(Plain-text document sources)
------

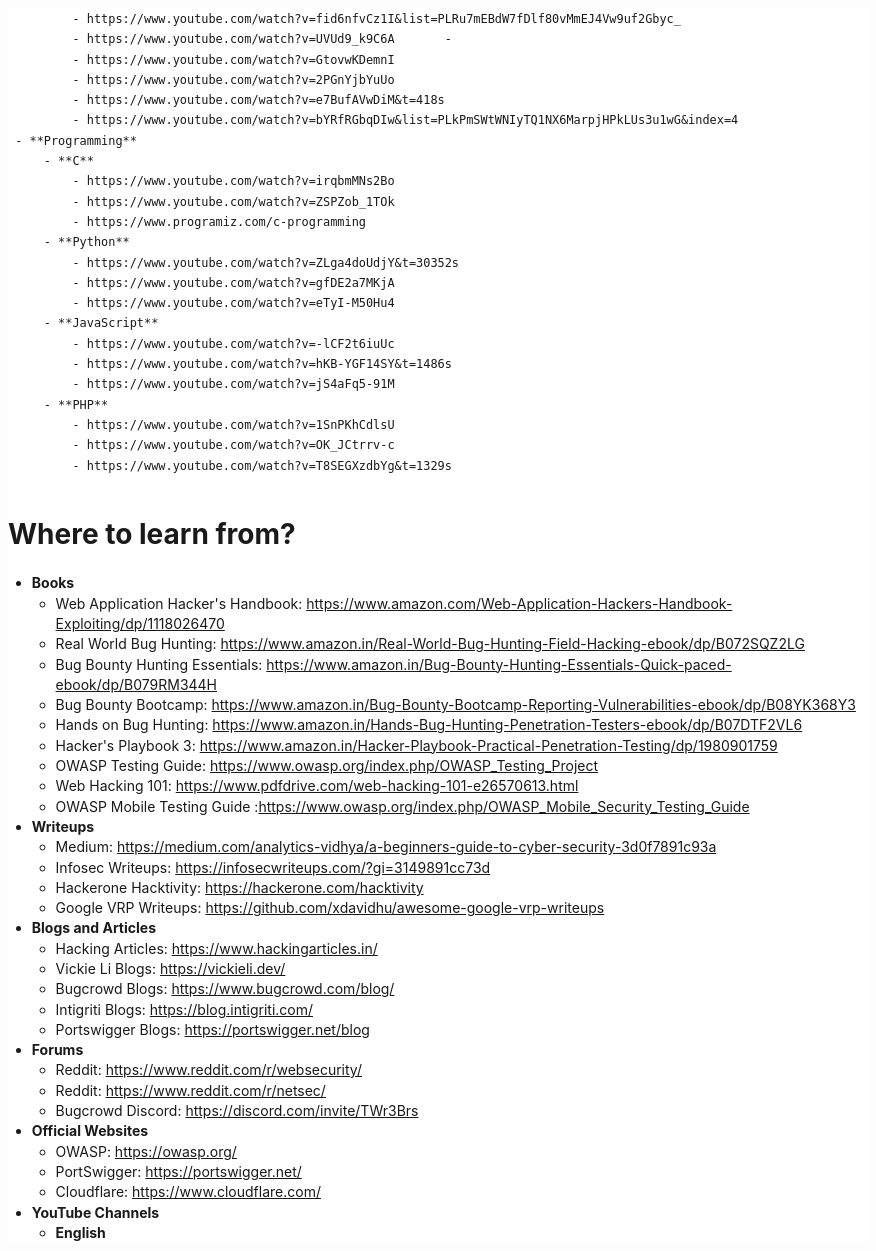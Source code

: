 			 - https://www.youtube.com/watch?v=fid6nfvCz1I&list=PLRu7mEBdW7fDlf80vMmEJ4Vw9uf2Gbyc_
			 - https://www.youtube.com/watch?v=UVUd9_k9C6A		 - 
			 - https://www.youtube.com/watch?v=GtovwKDemnI
			 - https://www.youtube.com/watch?v=2PGnYjbYuUo
			 - https://www.youtube.com/watch?v=e7BufAVwDiM&t=418s
			 - https://www.youtube.com/watch?v=bYRfRGbqDIw&list=PLkPmSWtWNIyTQ1NX6MarpjHPkLUs3u1wG&index=4
	 - **Programming**
		 - **C**
			 - https://www.youtube.com/watch?v=irqbmMNs2Bo
			 - https://www.youtube.com/watch?v=ZSPZob_1TOk
			 - https://www.programiz.com/c-programming
		 - **Python**
			 - https://www.youtube.com/watch?v=ZLga4doUdjY&t=30352s
			 - https://www.youtube.com/watch?v=gfDE2a7MKjA
			 - https://www.youtube.com/watch?v=eTyI-M50Hu4
		 - **JavaScript**
			 - https://www.youtube.com/watch?v=-lCF2t6iuUc
			 - https://www.youtube.com/watch?v=hKB-YGF14SY&t=1486s
			 - https://www.youtube.com/watch?v=jS4aFq5-91M
		 - **PHP**
			 - https://www.youtube.com/watch?v=1SnPKhCdlsU
			 - https://www.youtube.com/watch?v=OK_JCtrrv-c
			 - https://www.youtube.com/watch?v=T8SEGXzdbYg&t=1329s

# Where to learn from?
 
 - **Books**
	 - Web Application Hacker's Handbook: https://www.amazon.com/Web-Application-Hackers-Handbook-Exploiting/dp/1118026470
	 - Real World Bug Hunting: https://www.amazon.in/Real-World-Bug-Hunting-Field-Hacking-ebook/dp/B072SQZ2LG
	 - Bug Bounty Hunting Essentials: https://www.amazon.in/Bug-Bounty-Hunting-Essentials-Quick-paced-ebook/dp/B079RM344H
	 - Bug Bounty Bootcamp: https://www.amazon.in/Bug-Bounty-Bootcamp-Reporting-Vulnerabilities-ebook/dp/B08YK368Y3
	 - Hands on Bug Hunting: https://www.amazon.in/Hands-Bug-Hunting-Penetration-Testers-ebook/dp/B07DTF2VL6
	 - Hacker's Playbook 3: https://www.amazon.in/Hacker-Playbook-Practical-Penetration-Testing/dp/1980901759
	 - OWASP Testing Guide: https://www.owasp.org/index.php/OWASP_Testing_Project
	 - Web Hacking 101: https://www.pdfdrive.com/web-hacking-101-e26570613.html
	 - OWASP Mobile Testing Guide :https://www.owasp.org/index.php/OWASP_Mobile_Security_Testing_Guide
 - **Writeups**
	 - Medium: https://medium.com/analytics-vidhya/a-beginners-guide-to-cyber-security-3d0f7891c93a
	 - Infosec Writeups: https://infosecwriteups.com/?gi=3149891cc73d
	 - Hackerone Hacktivity: https://hackerone.com/hacktivity
	 - Google VRP Writeups: https://github.com/xdavidhu/awesome-google-vrp-writeups
 - **Blogs and Articles**
	 - Hacking Articles: https://www.hackingarticles.in/
	 - Vickie Li Blogs: https://vickieli.dev/
	 - Bugcrowd Blogs: https://www.bugcrowd.com/blog/
	 - Intigriti Blogs: https://blog.intigriti.com/
	 - Portswigger Blogs: https://portswigger.net/blog
 - **Forums**
	 - Reddit: https://www.reddit.com/r/websecurity/
	 - Reddit: https://www.reddit.com/r/netsec/
	 - Bugcrowd Discord: https://discord.com/invite/TWr3Brs
 - **Official Websites**
	 - OWASP: https://owasp.org/
	 - PortSwigger: https://portswigger.net/
	 - Cloudflare: https://www.cloudflare.com/
 - **YouTube Channels**
	 - **English**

------

- [WHAT TO PRODUCE]:
Please set the data above down exactly, with the pictures removed.

- [EXPECTED OUTPUT]:
Source code

: 			 - https://www.youtube.com/watch?v=fid6nfvCz1I&list=PLRu7mEBdW7fDlf80vMmEJ4Vw9uf2Gbyc_
			 - https://www.youtube.com/watch?v=UVUd9_k9C6A		 - 
			 - https://www.youtube.com/watch?v=GtovwKDemnI
			 - https://www.youtube.com/watch?v=2PGnYjbYuUo
			 - https://www.youtube.com/watch?v=e7BufAVwDiM&t=418s
			 - https://www.youtube.com/watch?v=bYRfRGbqDIw&list=PLkPmSWtWNIyTQ1NX6MarpjHPkLUs3u1wG&index=4
	 - **Programming**
		 - **C**
			 - https://www.youtube.com/watch?v=irqbmMNs2Bo
			 - https://www.youtube.com/watch?v=ZSPZob_1TOk
			 - https://www.programiz.com/c-programming
		 - **Python**
			 - https://www.youtube.com/watch?v=ZLga4doUdjY&t=30352s
			 - https://www.youtube.com/watch?v=gfDE2a7MKjA
			 - https://www.youtube.com/watch?v=eTyI-M50Hu4
		 - **JavaScript**
			 - https://www.youtube.com/watch?v=-lCF2t6iuUc
			 - https://www.youtube.com/watch?v=hKB-YGF14SY&t=1486s
			 - https://www.youtube.com/watch?v=jS4aFq5-91M
		 - **PHP**
			 - https://www.youtube.com/watch?v=1SnPKhCdlsU
			 - https://www.youtube.com/watch?v=OK_JCtrrv-c
			 - https://www.youtube.com/watch?v=T8SEGXzdbYg&t=1329s

# Where to learn from?
 
 - **Books**
	 - Web Application Hacker's Handbook: https://www.amazon.com/Web-Application-Hackers-Handbook-Exploiting/dp/1118026470
	 - Real World Bug Hunting: https://www.amazon.in/Real-World-Bug-Hunting-Field-Hacking-ebook/dp/B072SQZ2LG
	 - Bug Bounty Hunting Essentials: https://www.amazon.in/Bug-Bounty-Hunting-Essentials-Quick-paced-ebook/dp/B079RM344H
	 - Bug Bounty Bootcamp: https://www.amazon.in/Bug-Bounty-Bootcamp-Reporting-Vulnerabilities-ebook/dp/B08YK368Y3
	 - Hands on Bug Hunting: https://www.amazon.in/Hands-Bug-Hunting-Penetration-Testers-ebook/dp/B07DTF2VL6
	 - Hacker's Playbook 3: https://www.amazon.in/Hacker-Playbook-Practical-Penetration-Testing/dp/1980901759
	 - OWASP Testing Guide: https://www.owasp.org/index.php/OWASP_Testing_Project
	 - Web Hacking 101: https://www.pdfdrive.com/web-hacking-101-e26570613.html
	 - OWASP Mobile Testing Guide :https://www.owasp.org/index.php/OWASP_Mobile_Security_Testing_Guide
 - **Writeups**
	 - Medium: https://medium.com/analytics-vidhya/a-beginners-guide-to-cyber-security-3d0f7891c93a
	 - Infosec Writeups: https://infosecwriteups.com/?gi=3149891cc73d
	 - Hackerone Hacktivity: https://hackerone.com/hacktivity
	 - Google VRP Writeups: https://github.com/xdavidhu/awesome-google-vrp-writeups
 - **Blogs and Articles**
	 - Hacking Articles: https://www.hackingarticles.in/
	 - Vickie Li Blogs: https://vickieli.dev/
	 - Bugcrowd Blogs: https://www.bugcrowd.com/blog/
	 - Intigriti Blogs: https://blog.intigriti.com/
	 - Portswigger Blogs: https://portswigger.net/blog
 - **Forums**
	 - Reddit: https://www.reddit.com/r/websecurity/
	 - Reddit: https://www.reddit.com/r/netsec/
	 - Bugcrowd Discord: https://discord.com/invite/TWr3Brs
 - **Official Websites**
	 - OWASP: https://owasp.org/
	 - PortSwigger: https://portswigger.net/
	 - Cloudflare: https://www.cloudflare.com/
 - **YouTube Channels**
	 - **English**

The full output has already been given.